Le 26 octobre 1904, l’oued Namous qui descend des Monts des Ksours pour se perdre au sahara entre en crue et dévasta le village ne laissant debout qu’une dizaine de maisons ; une quinzaine de Musulmans et une dizaine d’Européens périrent dont l’écrivain – convertit à l’Islam – Isabelle Eberhardt. L’armée construisit une haute digue de protection, une passerelle et un pont que l’oued contourna en changeant de lit.

En 1912, Aïn-Séfra avait un vrai visage de village. Les rues étaient tracées au cordeau et étaient bordées d’arbres pour la plupart des acacias, des jardins émergèrent, une église fut construite.
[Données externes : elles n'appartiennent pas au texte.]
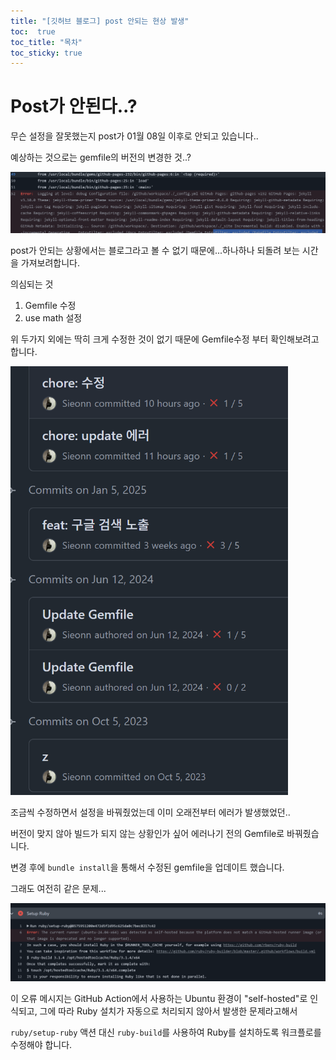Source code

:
 ```yaml
---
title: "[깃허브 블로그] post 안되는 현상 발생"
toc:  true
toc_title: "목차"
toc_sticky: true
---
```


# Post가 안된다..?

무슨 설정을 잘못했는지 post가 01월 08일 이후로 안되고 있습니다..



예상하는 것으로는 gemfile의 버전의 변경한 것..?

<img src="/../images/2025-01-24-빌드에러/image-20250123220058051.png" alt="image-20250123220058051" style="zoom:67%;" />

post가 안되는 상황에서는 블로그라고 볼 수 없기 때문에...하나하나 되돌려 보는 시간을 가져보려합니다.



의심되는 것

1. Gemfile 수정
2. use math 설정

위 두가지 외에는 딱히 크게 수정한 것이 없기 때문에 Gemfile수정 부터 확인해보려고합니다.



<img src="/../images/2025-01-24-빌드에러/image-20250123220423102.png" alt="image-20250123220423102" style="zoom:67%;" />



조금씩 수정하면서 설정을 바꿔줬었는데 이미 오래전부터 에러가 발생했었던.. 

버전이 맞지 않아 빌드가 되지 않는 상황인가 싶어 에러나기 전의 Gemfile로 바꿔줬습니다.



변경 후에 `bundle install`을 통해서 수정된 gemfile을 업데이트 했습니다.

그래도 여전히 같은 문제...

<img src="/../images/2025-01-24-빌드에러/image-20250123221019432.png" alt="image-20250123221019432" style="zoom:80%;" />

이 오류 메시지는 GitHub Action에서 사용하는 Ubuntu 환경이 "self-hosted"로 인식되고, 그에 따라 Ruby 설치가 자동으로 처리되지 않아서 발생한 문제라고해서

`ruby/setup-ruby` 액션 대신 `ruby-build`를 사용하여 Ruby를 설치하도록 워크플로를 수정해야 합니다.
Sur les pentes, de l’autre côté de l’oued aux pieds des immenses dunes de sable doré fut installé le Bureau arabe pour l’administration de la région, la caserne de la Légion et des Spahis fut également construite aux pieds des dunes, proche du ksar.

Le Collège Lavigerie des Pères-Blancs vit son apparition en 1921; il avait fallu quatre décennies pour qu’il puisse voir le jour, quatre décennies au cours desquelles de multiples péripéties, embûches, jalonnèrent ce parcours.

Les troupes et colonnes qui opéraient dans le Sud-Oranais, en 1880, avaient comme aumônier l’abbé Reynouard – surnommé « le père la burette ». Lorsque les opérations cessèrent et que les troupes furent disloquées, l’aumônier se fixa à Méchéria. Son aumônerie était chargée du service du Kreider situé à 83 km au nord et d’Aïn-Séfra à 103 km au sud.

En 1898, du fait que l’aumônier venait très rarement à Aïn-Séfra et que les cérémonies se faisaient dans de simples baraquements, parce qu’il n’y avait pas d’église, le général de Saint-Germain fit appel aux Pères Blancs. Monseigneur Hacquard, préfet apostolique du Sahara et du Soudant, en résidence à Ségou sur le Niger, y envoya l’abbé Grisey qui venait de quitter la congrégation. Celui-ci résida à Aïn-Séfra jusqu’au mois de mai 1902. il assura en même temps le service des postes militaires de Djenien-Bou-Rezg et de Duveyrier. En janvier 1902 Aïn-Séfra fut rattaché au diocèse d’Oran.

Jusqu’à fin septembre 1920, date à laquelle Monseigneur le Préfet apostolique du Sahara revint prendre possession des territoires du sud, plusieurs aumôniers se succédèrent. L'édification de l‘Institution Lavigerie débuta vers la fin des années 1920 grâce en particulier à un don de la famille du Père de Charrette provenant de la vente d'un de ses châteaux.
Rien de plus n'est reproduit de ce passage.